Assisted living facilities.

— Skilled nursing facilities.

— Board and care homes.

— Continuing care retirement communities.

A fifth option, of course, is to provide care for the elder in his or her home. Let’s take a look at each option.

[READ: Identifying the Right Time for Senior Care.]

Home-Based Care

Many elders prefer to remain at home as long as possible. In fact, “99% of the people I meet say they want to stay at home,” says Howard S. Krooks, an elder law attorney practicing in Florida and New York and past president of the National Academy of Elder Law Attorneys.

That’s great if the elder has enough support from adult children or other friends and relatives to help with whatever needs they have, such as shopping, cleaning, driving and other so-called activities of daily living. If not, they may need to enlist a home care agency or hire an eldercare aide. That, of course, costs money. “The problem with home care is that it’s an optional service under Medicaid. Some states have a waiting list,” Krooks says.

Medicare typically doesn’t cover home care at all. That means paying out of pocket or with a long-term care insurance policy. “Home care is an option if you can pay yourself or with a combination of Medicaid and self-pay,” Krooks says. But to qualify for Medicaid, one’s assets must be so low that an adult child or other person has to pick up the cost.

[READ: Assisted Living Checklist.]

Assisted Living Facility

Assisted living facilities, as the name implies, offer some assistance to residents in their activities of daily living. These facilities are an option for seniors who can still take care of themselves most of the time, but could use some help with things like:

— House cleaning.

— Household chores.

— Laundry.

— Cooking.

— Bathing or showering.

— Medication management.

— Transportation to medical appointments or stores.

A typical assisted living facility includes a few support services in its basic agreements, and the resident can then sign up for additional services a la carte at an additional cost. Many of these facilities are like high-end apartment complexes or housing developments, in that they include common areas like dining rooms, a gym and community rooms. Most offer three meals a day for those who don’t want to cook, 24-hour security and socializing and recreational events within the facility or to places like museums, movies or other locations. Residents can even keep pets at some facilities.

An assisted living facility does not offer and cannot provide more intensive medical or daily living care, however.
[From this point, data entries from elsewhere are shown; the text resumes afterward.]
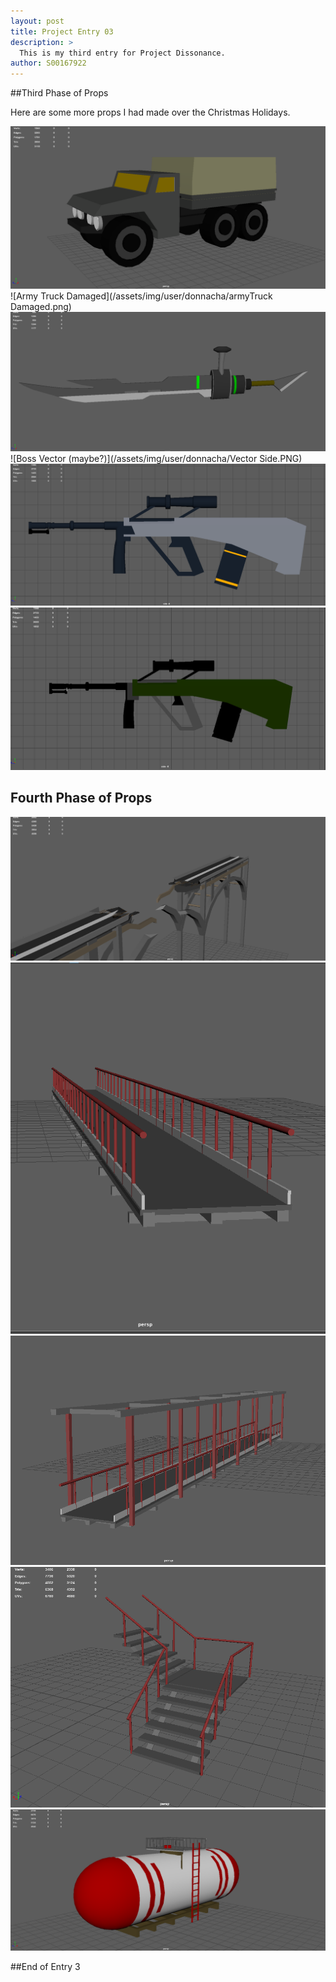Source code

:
 ```yaml
---
layout: post
title: Project Entry 03
description: >
  This is my third entry for Project Dissonance.
author: S00167922
---
```

##Third Phase of Props

Here are some more props I had made over the Christmas Holidays.

![Army Truck](/assets/img/user/donnacha/armyTruck2.png)
![Army Truck Damaged](/assets/img/user/donnacha/armyTruck Damaged.png)
![Capra Blade](/assets/img/user/donnacha/CapraBlade.png)
![Boss Vector (maybe?)](/assets/img/user/donnacha/Vector Side.PNG)
![Pan-Arctic Coalition AUG](/assets/img/user/donnacha/aug-white-side.PNG)
![Green Variant AUG](/assets/img/user/donnacha/aug-green-side.PNG)

## Fourth Phase of Props
![Broken Bridge](/assets/img/user/donnacha/brokenBridgeISO.png)
![Catwalk](/assets/img/user/donnacha/Catwalk.PNG)
![Ceiling Catwalk](/assets/img/user/donnacha/CeilingCatwalk.PNG)
![Stairs for Catwalk](/assets/img/user/donnacha/stairsCatwalk.PNG)
![Oil Tank](/assets/img/user/donnacha/oilTank.PNG)

##End of Entry 3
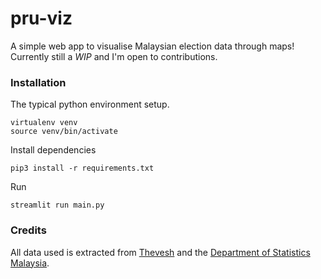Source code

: # pru-viz

A simple web app to visualise Malaysian election data through maps! Currently still a *WIP* and I'm open to contributions.

### Installation

The typical python environment setup.

```
virtualenv venv
source venv/bin/activate
```

Install dependencies

```
pip3 install -r requirements.txt
```

Run

```
streamlit run main.py
```

### Credits

All data used is extracted from [Thevesh](https://github.com/Thevesh/analysis-election-msia) and the [Department of Statistics Malaysia](https://github.com/dosm-malaysia/data-open).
For elders who need a higher level of care, a skilled nursing facility is a better option.

Skilled Nursing Facility

Skilled nursing facilities, also known as nursing homes, do provide state-licensed higher-level care, especially medical care that an assisted living facility cannot deliver. A skilled nursing facility offers the same services for daily living that assisted living can provide, but they also have trained and registered nursing staff for:

— Nursing care.

— Rehabilitation services, such as physical, occupational and speech therapy.

— Aid getting dressed or in and out of bed.

— Frequent or daily medical management for chronic conditions.

Some skilled nursing facilities, but not all, also include specialized memory care units to house and care for patients suffering from dementia, including Alzheimer’s disease.

According to the National Institute on Aging, part of the National Institutes of Health, some seniors need skilled nursing care for a short period, such as after an unexpected event like a heart attack or surgery, and are able to return home after they recover. However, the majority of those who enter a skilled nursing facility have reached the stage where physical or mental health impairments require professional care and supervision for the rest of their lives.

[READ: Nursing Homes vs. Assisted Living.]

Board and Care Homes

Board and care homes, the National Institute on Aging says, are sometimes known as residential care facilities or group homes. These are similar to an assisted living facility, but are smaller residences of 20 or fewer who live in private or shared rooms. These facilities have staff available 24/7 to help with activities of daily living, and they usually include meals, but not skilled nursing or medical care.

Continuing Care Retirement Communities

Continuing care retirement communities, sometimes called life care communities, are “full service” communities that include most or all of the above options all in one location. Thus, seniors can “age in place” as their needs change. The resident can, for example, first move into an independent housing unit — a house or apartment — and then transition into assisted living housing when some daily activities become difficult. Later, when health deteriorates, there is skilled nursing care right next door.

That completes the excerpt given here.